But what did strike me was the overall theme of the piece—that Millennials are so freaking busy that we can’t even get basic errands done.

I realized that I actually have to take a day off from work every couple of months to complete them. And they’re nothing crazy: going to the drycleaner (which is just a hair far enough away from my coworking space that it’s not always easy to go on work days), going to Target (instead of ordering supplies on Amazon, like I did yesterday), going to the dentist or my annual check-ups, maybe cleaning my bathrooms.

So, for me, it’s not that I don’t do these things, it’s just that I have to take time out from doing work in order to accomplish them, which is just the other side of the coin of what Petersen was talking about.

I’ve shared on this blog before that I often feel that I’m on a treadmill: going and going and going, but without actually going anywhere. At least on a treadmill, I’d be improving my cardiovascular health. Instead, I feel I’m just wearing myself down with nothing to show for it. (Ironically, going to the gym is one of my “busy” things. I go three to four times a week because I believe in taking care of myself, but that’s easily six hours out of my week gone, just by trying to take care of myself.)

I know my generation is known for our entitlement and our strongly held subconscious belief that everything must come to us quickly. (Sue us, we were raised with microwaves and Chef Boyardee.) These things definitely play a part in my restlessness. I’ve been working on a memoir and building an author platform for over two and half years. I’m still not done with the book, and the platform will only be built over time. I left my job two and half years ago and haven’t found another one, and can’t fully explain why not, but I only feel [anxiety] that I should have had one by now. I should have all of these things by now. And yet, I don’t.

Older generations, including Gen Xers like my sister, who aren’t that much older than me, probably think we’re idiots. But I think Millennials are just young still. We’re young in a time of the internet, when working doesn’t mean 9-to-5, or even getting paid. Like I said in my last post, we haven’t done this thing called life before, and we don’t know how to do it.

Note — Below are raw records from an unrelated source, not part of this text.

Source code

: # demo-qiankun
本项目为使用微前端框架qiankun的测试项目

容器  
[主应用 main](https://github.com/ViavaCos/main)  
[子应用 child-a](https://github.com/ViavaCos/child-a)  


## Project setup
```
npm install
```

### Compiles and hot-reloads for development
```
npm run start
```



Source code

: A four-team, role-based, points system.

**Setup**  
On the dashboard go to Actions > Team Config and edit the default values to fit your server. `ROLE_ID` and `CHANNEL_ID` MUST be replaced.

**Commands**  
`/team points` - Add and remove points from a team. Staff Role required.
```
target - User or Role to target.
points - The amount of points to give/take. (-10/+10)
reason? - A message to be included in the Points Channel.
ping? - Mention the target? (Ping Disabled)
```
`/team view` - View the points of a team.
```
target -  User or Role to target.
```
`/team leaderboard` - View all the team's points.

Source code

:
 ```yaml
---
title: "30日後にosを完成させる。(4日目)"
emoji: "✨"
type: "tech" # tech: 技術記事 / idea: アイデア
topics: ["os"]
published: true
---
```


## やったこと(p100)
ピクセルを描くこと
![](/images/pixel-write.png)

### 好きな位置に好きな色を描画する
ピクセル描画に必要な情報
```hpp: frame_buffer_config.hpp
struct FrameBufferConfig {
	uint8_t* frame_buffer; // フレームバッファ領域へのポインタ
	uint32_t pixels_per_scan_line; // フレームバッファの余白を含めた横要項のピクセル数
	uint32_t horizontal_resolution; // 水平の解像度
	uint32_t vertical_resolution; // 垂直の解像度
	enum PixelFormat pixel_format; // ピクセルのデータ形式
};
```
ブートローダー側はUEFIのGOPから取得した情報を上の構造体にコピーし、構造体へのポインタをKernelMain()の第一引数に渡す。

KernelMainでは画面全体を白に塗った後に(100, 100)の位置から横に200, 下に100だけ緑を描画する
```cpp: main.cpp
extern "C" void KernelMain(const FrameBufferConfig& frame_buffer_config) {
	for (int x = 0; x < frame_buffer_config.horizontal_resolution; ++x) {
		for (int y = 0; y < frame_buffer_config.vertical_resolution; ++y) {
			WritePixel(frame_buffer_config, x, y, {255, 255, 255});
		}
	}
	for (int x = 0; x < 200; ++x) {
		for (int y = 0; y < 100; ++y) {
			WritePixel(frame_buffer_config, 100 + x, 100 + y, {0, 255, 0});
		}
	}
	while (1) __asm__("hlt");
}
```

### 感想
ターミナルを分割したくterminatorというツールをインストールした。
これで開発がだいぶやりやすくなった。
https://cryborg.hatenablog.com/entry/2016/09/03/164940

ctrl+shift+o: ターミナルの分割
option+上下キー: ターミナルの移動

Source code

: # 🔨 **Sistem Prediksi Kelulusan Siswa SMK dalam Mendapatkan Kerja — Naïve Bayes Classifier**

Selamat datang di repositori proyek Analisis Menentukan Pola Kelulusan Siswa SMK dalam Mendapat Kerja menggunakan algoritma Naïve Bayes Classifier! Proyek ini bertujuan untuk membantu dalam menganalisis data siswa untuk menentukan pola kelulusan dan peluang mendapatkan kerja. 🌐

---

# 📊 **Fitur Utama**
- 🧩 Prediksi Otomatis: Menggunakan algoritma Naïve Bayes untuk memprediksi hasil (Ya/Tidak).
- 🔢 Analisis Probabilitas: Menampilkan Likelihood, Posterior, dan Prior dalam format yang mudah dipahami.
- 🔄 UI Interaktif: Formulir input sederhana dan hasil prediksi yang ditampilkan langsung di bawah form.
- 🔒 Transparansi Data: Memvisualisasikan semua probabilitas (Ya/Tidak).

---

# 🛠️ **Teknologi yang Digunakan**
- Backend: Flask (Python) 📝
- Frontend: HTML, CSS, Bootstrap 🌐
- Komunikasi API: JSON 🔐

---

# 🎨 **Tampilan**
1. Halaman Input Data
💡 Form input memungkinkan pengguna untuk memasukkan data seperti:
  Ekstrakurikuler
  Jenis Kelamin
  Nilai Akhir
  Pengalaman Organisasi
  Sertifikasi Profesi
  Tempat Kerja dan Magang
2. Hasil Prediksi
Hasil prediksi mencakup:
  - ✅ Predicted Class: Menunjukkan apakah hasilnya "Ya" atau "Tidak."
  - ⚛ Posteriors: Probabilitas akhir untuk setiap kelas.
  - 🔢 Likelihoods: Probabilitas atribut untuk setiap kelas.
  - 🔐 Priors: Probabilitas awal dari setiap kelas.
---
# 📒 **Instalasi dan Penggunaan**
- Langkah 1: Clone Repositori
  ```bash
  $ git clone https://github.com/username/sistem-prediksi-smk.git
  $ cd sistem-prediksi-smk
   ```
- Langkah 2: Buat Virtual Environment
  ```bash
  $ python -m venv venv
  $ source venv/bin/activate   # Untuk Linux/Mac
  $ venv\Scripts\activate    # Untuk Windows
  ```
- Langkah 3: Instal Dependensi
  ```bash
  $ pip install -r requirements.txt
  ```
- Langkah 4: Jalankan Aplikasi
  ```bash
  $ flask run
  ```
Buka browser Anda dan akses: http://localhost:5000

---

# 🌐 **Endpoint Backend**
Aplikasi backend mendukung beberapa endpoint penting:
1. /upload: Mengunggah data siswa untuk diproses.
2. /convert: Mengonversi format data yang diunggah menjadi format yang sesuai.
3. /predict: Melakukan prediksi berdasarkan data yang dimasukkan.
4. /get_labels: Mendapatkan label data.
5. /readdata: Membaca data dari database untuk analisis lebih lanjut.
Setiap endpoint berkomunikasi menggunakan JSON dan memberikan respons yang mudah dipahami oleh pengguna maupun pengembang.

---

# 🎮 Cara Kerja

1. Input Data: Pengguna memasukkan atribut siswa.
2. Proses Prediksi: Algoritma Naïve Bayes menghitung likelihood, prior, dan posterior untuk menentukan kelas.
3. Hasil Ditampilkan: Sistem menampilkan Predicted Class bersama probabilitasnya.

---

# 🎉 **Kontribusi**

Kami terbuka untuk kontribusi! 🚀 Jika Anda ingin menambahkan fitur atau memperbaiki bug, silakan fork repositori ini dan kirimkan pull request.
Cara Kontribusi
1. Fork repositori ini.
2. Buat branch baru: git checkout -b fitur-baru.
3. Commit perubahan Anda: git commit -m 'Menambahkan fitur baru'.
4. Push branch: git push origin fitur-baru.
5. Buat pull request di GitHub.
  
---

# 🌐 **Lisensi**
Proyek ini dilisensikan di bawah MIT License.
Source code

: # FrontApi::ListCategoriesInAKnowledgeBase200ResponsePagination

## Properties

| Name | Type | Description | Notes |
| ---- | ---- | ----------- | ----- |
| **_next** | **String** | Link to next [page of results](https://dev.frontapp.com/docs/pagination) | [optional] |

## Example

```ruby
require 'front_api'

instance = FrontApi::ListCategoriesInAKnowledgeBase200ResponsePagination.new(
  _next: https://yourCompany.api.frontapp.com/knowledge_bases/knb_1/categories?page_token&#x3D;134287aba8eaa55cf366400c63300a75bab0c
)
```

I’m finding ways to come along, though. I’ve set some boundaries with the nonprofit I’m helping out, and it’s coming along well, so I won’t have to spend part-time job hours on it. I’m seeing my schedule for what it is: making time to exercise in the evening calls for waking up earlier. I’m making time to restore my dreams and vision of what I want out of life.

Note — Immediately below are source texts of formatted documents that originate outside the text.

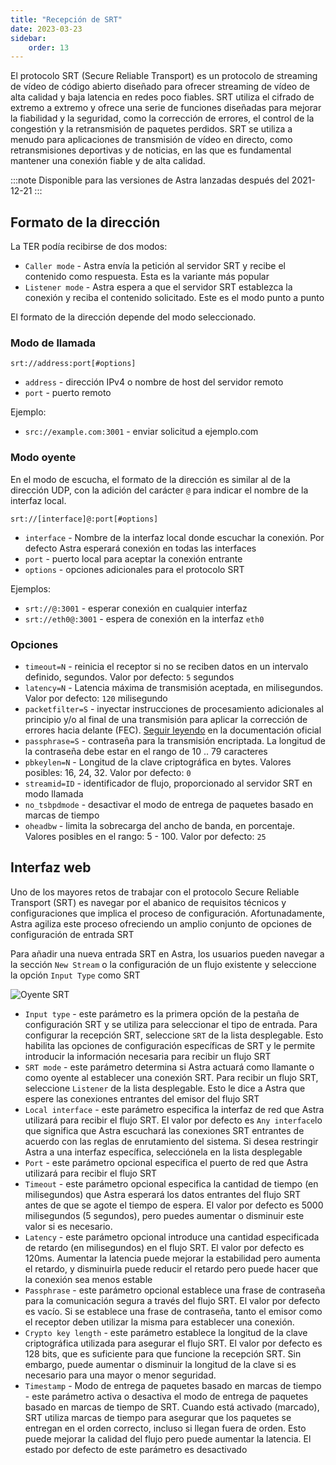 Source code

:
 ```yaml
---
title: "Recepción de SRT"
date: 2023-03-23
sidebar:
    order: 13
---
```


El protocolo SRT (Secure Reliable Transport) es un protocolo de streaming de vídeo de código abierto diseñado para ofrecer streaming de vídeo de alta calidad y baja latencia en redes poco fiables. SRT utiliza el cifrado de extremo a extremo y ofrece una serie de funciones diseñadas para mejorar la fiabilidad y la seguridad, como la corrección de errores, el control de la congestión y la retransmisión de paquetes perdidos. SRT se utiliza a menudo para aplicaciones de transmisión de vídeo en directo, como retransmisiones deportivas y de noticias, en las que es fundamental mantener una conexión fiable y de alta calidad.

:::note
Disponible para las versiones de Astra lanzadas después del 2021-12-21
:::

## Formato de la dirección[](/es/astra/receiving/srt#address-format)

La TER podía recibirse de dos modos:

- `Caller mode` - Astra envía la petición al servidor SRT y recibe el contenido como respuesta. Esta es la variante más popular
- `Listener mode` - Astra espera a que el servidor SRT establezca la conexión y reciba el contenido solicitado. Este es el modo punto a punto

El formato de la dirección depende del modo seleccionado.

### Modo de llamada

```
srt://address:port[#options]
```

- `address` - dirección IPv4 o nombre de host del servidor remoto
- `port` - puerto remoto

Ejemplo:

- `src://example.com:3001` - enviar solicitud a ejemplo.com

### Modo oyente

En el modo de escucha, el formato de la dirección es similar al de la dirección UDP, con la adición del carácter `@` para indicar el nombre de la interfaz local.

```
srt://[interface]@:port[#options]
```

- `interface` - Nombre de la interfaz local donde escuchar la conexión. Por defecto Astra esperará conexión en todas las interfaces
- `port` - puerto local para aceptar la conexión entrante
- `options` - opciones adicionales para el protocolo SRT

Ejemplos:

- `srt://@:3001` - esperar conexión en cualquier interfaz
- `srt://eth0@:3001` - espera de conexión en la interfaz `eth0`

### Opciones

- `timeout=N` - reinicia el receptor si no se reciben datos en un intervalo definido, segundos. Valor por defecto: `5` segundos
- `latency=N` - Latencia máxima de transmisión aceptada, en milisegundos. Valor por defecto: `120` milisegundo
- `packetfilter=S` - inyectar instrucciones de procesamiento adicionales al principio y/o al final de una transmisión para aplicar la corrección de errores hacia delante (FEC). [Seguir leyendo](https://github.com/Haivision/srt/blob/master/docs/features/packet-filtering-and-fec.md#configuring-the-fec-filter) en la documentación oficial
- `passphrase=S` - contraseña para la transmisión encriptada. La longitud de la contraseña debe estar en el rango de 10 .. 79 caracteres
- `pbkeylen=N` - Longitud de la clave criptográfica en bytes. Valores posibles: 16, 24, 32. Valor por defecto: `0`
- `streamid=ID` - identificador de flujo, proporcionado al servidor SRT en modo llamada
- `no_tsbpdmode` - desactivar el modo de entrega de paquetes basado en marcas de tiempo
- `oheadbw` - limita la sobrecarga del ancho de banda, en porcentaje. Valores posibles en el rango: 5 - 100. Valor por defecto: `25`

## Interfaz web[](/es/astra/receiving/srt#web-interface)

Uno de los mayores retos de trabajar con el protocolo Secure Reliable Transport (SRT) es navegar por el abanico de requisitos técnicos y configuraciones que implica el proceso de configuración. Afortunadamente, Astra agiliza este proceso ofreciendo un amplio conjunto de opciones de configuración de entrada SRT

Para añadir una nueva entrada SRT en Astra, los usuarios pueden navegar a la sección `New Stream` o la configuración de un flujo existente y seleccione la opción `Input Type` como SRT

![Oyente SRT](https://cdn.cesbo.com/help/astra/receiving/ip/srt/listener.png)

- `Input type` - este parámetro es la primera opción de la pestaña de configuración SRT y se utiliza para seleccionar el tipo de entrada. Para configurar la recepción SRT, seleccione `SRT` de la lista desplegable. Esto habilita las opciones de configuración específicas de SRT y le permite introducir la información necesaria para recibir un flujo SRT
- `SRT mode` - este parámetro determina si Astra actuará como llamante o como oyente al establecer una conexión SRT. Para recibir un flujo SRT, seleccione `Listener` de la lista desplegable. Esto le dice a Astra que espere las conexiones entrantes del emisor del flujo SRT
- `Local interface` - este parámetro especifica la interfaz de red que Astra utilizará para recibir el flujo SRT. El valor por defecto es `Any interface`lo que significa que Astra escuchará las conexiones SRT entrantes de acuerdo con las reglas de enrutamiento del sistema. Si desea restringir Astra a una interfaz específica, selecciónela en la lista desplegable
- `Port` - este parámetro opcional especifica el puerto de red que Astra utilizará para recibir el flujo SRT
- `Timeout` - este parámetro opcional especifica la cantidad de tiempo (en milisegundos) que Astra esperará los datos entrantes del flujo SRT antes de que se agote el tiempo de espera. El valor por defecto es 5000 milisegundos (5 segundos), pero puedes aumentar o disminuir este valor si es necesario.
- `Latency` - este parámetro opcional introduce una cantidad especificada de retardo (en milisegundos) en el flujo SRT. El valor por defecto es 120ms. Aumentar la latencia puede mejorar la estabilidad pero aumenta el retardo, y disminuirla puede reducir el retardo pero puede hacer que la conexión sea menos estable
- `Passphrase` - este parámetro opcional establece una frase de contraseña para la comunicación segura a través del flujo SRT. El valor por defecto es vacío. Si se establece una frase de contraseña, tanto el emisor como el receptor deben utilizar la misma para establecer una conexión.
- `Crypto key length` - este parámetro establece la longitud de la clave criptográfica utilizada para asegurar el flujo SRT. El valor por defecto es 128 bits, que es suficiente para que funcione la recepción SRT. Sin embargo, puede aumentar o disminuir la longitud de la clave si es necesario para una mayor o menor seguridad.
- `Timestamp` - Modo de entrega de paquetes basado en marcas de tiempo - este parámetro activa o desactiva el modo de entrega de paquetes basado en marcas de tiempo de SRT. Cuando está activado (marcado), SRT utiliza marcas de tiempo para asegurar que los paquetes se entregan en el orden correcto, incluso si llegan fuera de orden. Esto puede mejorar la calidad del flujo pero puede aumentar la latencia. El estado por defecto de este parámetro es desactivado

I’m not complaining, just coping. Not even coping. Living. I’m living.

My Mind-Boggling Epiphany

I thought coming back from a great workshop and vacation would be easier because of the four-day week that followed. Man, was I wrong.

I was glad to get the time to get my bearings last Monday; my spouse and I did laundry and planned out our meals for the week. We had one extra day together before descending into our regular schedules in which we might not see each other for a day or two.

And then real life started again, and my vacation glow vanished, not even slowly dissipated.

I became my usual amount of inordinately busy. I’m helping out a literary arts nonprofit, and I had to catch up on everything I’d missed over the course of 10 days; when so much happens every day, it was a lot I missed. I physically ran to and fro, getting things done.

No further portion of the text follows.